Esse dia 6 não acaba nunca… E a "comelança" também não! Lá fomos nós num super recomendado restaurante thailandês no Soho que se chama Kittichai. Li num blog que nesse restaurante a Carrie foi pedida em casamento pelo Big no Sex and the City… Além desse detalhe o restaurante estava bem recomendado em guias, e é claro que fomos de novo de menu degustação. Nesse dia eu achei mesmo que eu fosse morrer pelo estômago. Não posso nem dizer que não sei porque eu faço isso, porque na verdade eu sei, a comida é um escândalo de boa. E eu gosto mesmo de comer. E uma prato melhor que o outro… E aí cara, a gente vai comendo e vai comendo… E na boa, eu comeria tudo de novo agora. Muito bom!

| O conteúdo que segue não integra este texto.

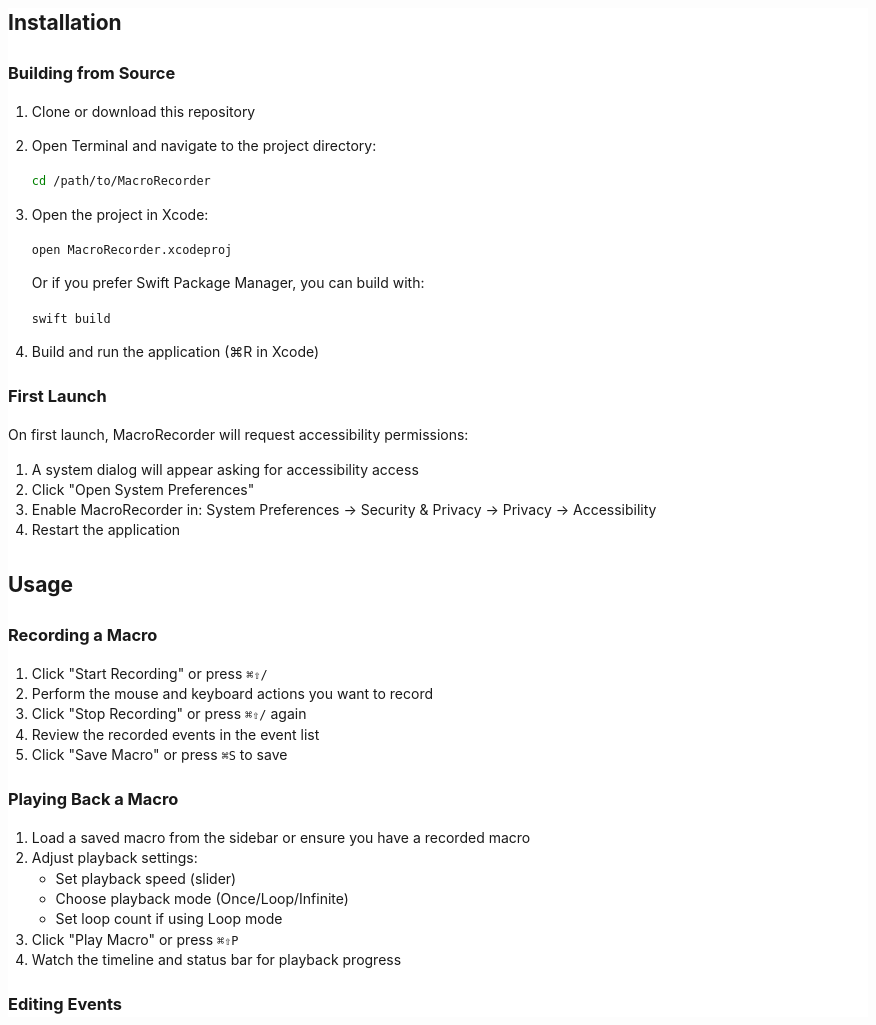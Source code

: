 ## Installation

### Building from Source

1. Clone or download this repository
2. Open Terminal and navigate to the project directory:
   ```bash
   cd /path/to/MacroRecorder
   ```

3. Open the project in Xcode:
   ```bash
   open MacroRecorder.xcodeproj
   ```

   Or if you prefer Swift Package Manager, you can build with:
   ```bash
   swift build
   ```

4. Build and run the application (⌘R in Xcode)

### First Launch

On first launch, MacroRecorder will request accessibility permissions:

1. A system dialog will appear asking for accessibility access
2. Click "Open System Preferences"
3. Enable MacroRecorder in: System Preferences → Security & Privacy → Privacy → Accessibility
4. Restart the application

## Usage

### Recording a Macro

1. Click "Start Recording" or press `⌘⇧/`
2. Perform the mouse and keyboard actions you want to record
3. Click "Stop Recording" or press `⌘⇧/` again
4. Review the recorded events in the event list
5. Click "Save Macro" or press `⌘S` to save

### Playing Back a Macro

1. Load a saved macro from the sidebar or ensure you have a recorded macro
2. Adjust playback settings:
   - Set playback speed (slider)
   - Choose playback mode (Once/Loop/Infinite)
   - Set loop count if using Loop mode
3. Click "Play Macro" or press `⌘⇧P`
4. Watch the timeline and status bar for playback progress

### Editing Events
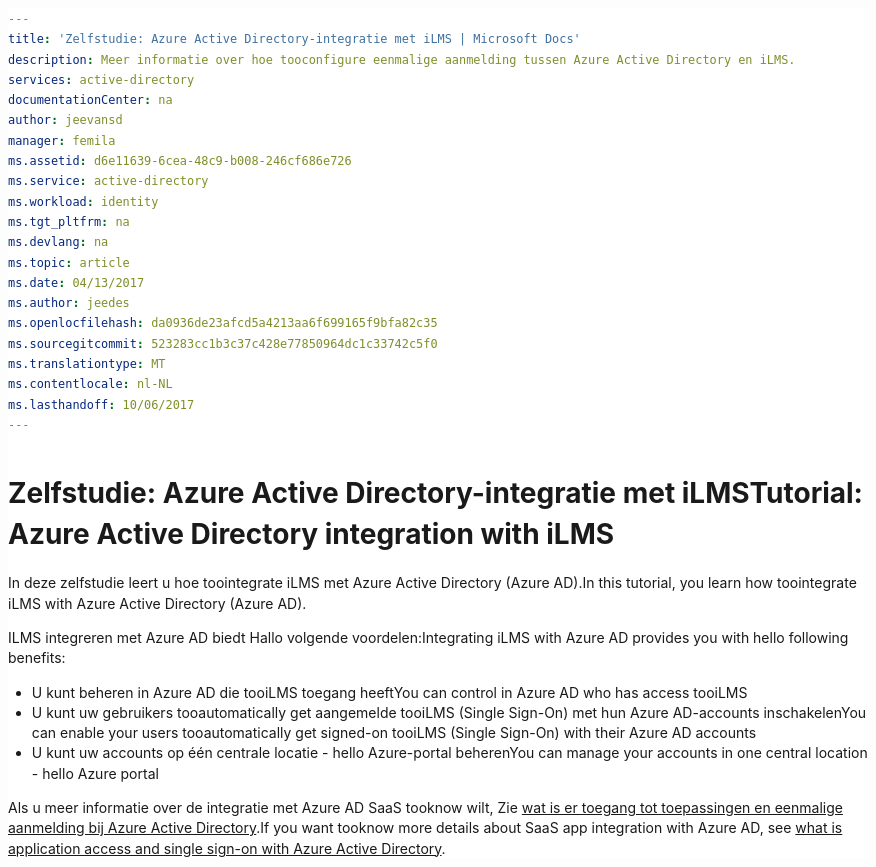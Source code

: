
 ```yaml
---
title: 'Zelfstudie: Azure Active Directory-integratie met iLMS | Microsoft Docs'
description: Meer informatie over hoe tooconfigure eenmalige aanmelding tussen Azure Active Directory en iLMS.
services: active-directory
documentationCenter: na
author: jeevansd
manager: femila
ms.assetid: d6e11639-6cea-48c9-b008-246cf686e726
ms.service: active-directory
ms.workload: identity
ms.tgt_pltfrm: na
ms.devlang: na
ms.topic: article
ms.date: 04/13/2017
ms.author: jeedes
ms.openlocfilehash: da0936de23afcd5a4213aa6f699165f9bfa82c35
ms.sourcegitcommit: 523283cc1b3c37c428e77850964dc1c33742c5f0
ms.translationtype: MT
ms.contentlocale: nl-NL
ms.lasthandoff: 10/06/2017
---
```

# <a name="tutorial-azure-active-directory-integration-with-ilms"></a><span data-ttu-id="89033-103">Zelfstudie: Azure Active Directory-integratie met iLMS</span><span class="sxs-lookup"><span data-stu-id="89033-103">Tutorial: Azure Active Directory integration with iLMS</span></span>

<span data-ttu-id="89033-104">In deze zelfstudie leert u hoe toointegrate iLMS met Azure Active Directory (Azure AD).</span><span class="sxs-lookup"><span data-stu-id="89033-104">In this tutorial, you learn how toointegrate iLMS with Azure Active Directory (Azure AD).</span></span>

<span data-ttu-id="89033-105">ILMS integreren met Azure AD biedt Hallo volgende voordelen:</span><span class="sxs-lookup"><span data-stu-id="89033-105">Integrating iLMS with Azure AD provides you with hello following benefits:</span></span>

- <span data-ttu-id="89033-106">U kunt beheren in Azure AD die tooiLMS toegang heeft</span><span class="sxs-lookup"><span data-stu-id="89033-106">You can control in Azure AD who has access tooiLMS</span></span>
- <span data-ttu-id="89033-107">U kunt uw gebruikers tooautomatically get aangemelde tooiLMS (Single Sign-On) met hun Azure AD-accounts inschakelen</span><span class="sxs-lookup"><span data-stu-id="89033-107">You can enable your users tooautomatically get signed-on tooiLMS (Single Sign-On) with their Azure AD accounts</span></span>
- <span data-ttu-id="89033-108">U kunt uw accounts op één centrale locatie - hello Azure-portal beheren</span><span class="sxs-lookup"><span data-stu-id="89033-108">You can manage your accounts in one central location - hello Azure portal</span></span>

<span data-ttu-id="89033-109">Als u meer informatie over de integratie met Azure AD SaaS tooknow wilt, Zie [wat is er toegang tot toepassingen en eenmalige aanmelding bij Azure Active Directory](active-directory-appssoaccess-whatis.md).</span><span class="sxs-lookup"><span data-stu-id="89033-109">If you want tooknow more details about SaaS app integration with Azure AD, see [what is application access and single sign-on with Azure Active Directory](active-directory-appssoaccess-whatis.md).</span></span>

Dia 7 - Dia de ir pro Guggenheim e não bater muita perna pra não cansar porque a noite fomos ao Madison Square Garden assistir ao jogo de basquete do New York Knicks. Tipo que eu adorei, fiquei mais empolgada do que com a broadway - eu digo que não sou uma pessoa princesa - e inclusive fiquei emocionada com o início do jogo. Saudades do meu pai… Basquete tem a cara do meu pai. Alias esse jogo foi o único evento que compramos no Brasil porque eu queria mesmo ir! O Rê que também adora esportes curtiu muito, né?!

Knicks - MSG
Dia 8 - Pro sul da ilha fomos a Wall Street, passamos bem pertinho do novo WTC mas não fomos em memorial ou coisas assim. De lá ficamos passeando no Hudson River Park que nada mais é do que um parque margeando o rio. Muito gostoso. Os prédios ali por perto são lindinhos e é super legal ver a estátua da liberdade. Não, não fomos à estátua… De lá pegamos o metrô porque queríamos andar pela Bleecker Street passeando pelo West Village. Lá que tem as famosas lojas de todos os tipos do Marc Jacobs, inclusive fui enganada porque não achei nada barato lá. Também tem a Magnolia Bakery, aquela dos cupcakes do Sex and the City… Sim é bem gostoso, e demos muita sorte porque não tinha fila nenhuma. Na real eu nem procurei a loja, simplesmente a encontrei e comi meu cupcake numa pracinha. Voltamos ao Chelsea Market para almoçar num restaurante italiano delicioso que esqueci o nome agora, mas tem no outro post de dicas. No final do dia fomos a Bad Bath and Beyond. Pelo amor de Deus… Aquele lugar é um absurdo. De tudo, barato, e… Bem… Tivemos que voltar da loja de táxi porque simplesmente era impossível carregar todas aquelas sacolas. Bem coisa de brasileiro que fica louco com coisas baratas. Compramos coisas tipo cabide, potinho de tempero, tábua de cozinha, kkkkk. Coisa de gente louca. A noite encontramos o Renatinho e a Van e fomos em um outro tradicional dos USA o Shake Shack e de sobremesa cheesecake do Juniors. Excelente!

Novo WTC
Dia 9 - último dia. Aquele dia que dá uma dóóóóóó de ir embora. Fomos ao Metropolitan que é lindo, gigante e cansativo pra caramba. Almoçamos no E.A.T, único dia que comi algo saudável, alias. De noite encontramos um casal de amigos do Rê que mora lá, Kely e Pedro. Por uma feliz coincidência minha amiga Bel e o marido estavam em NY e com reserva no mesmo restaurante em que estávamos (Lavo). Última noite com amigos.

E foi assim… Malas prontas… Despertador a postos…. Frio no dia 10. Taxi pro aeroporto. Malas e mais malas, brasileiro e mais brasileiros, crianças discutindo e meu último Vanilla Machiato na Big Apple.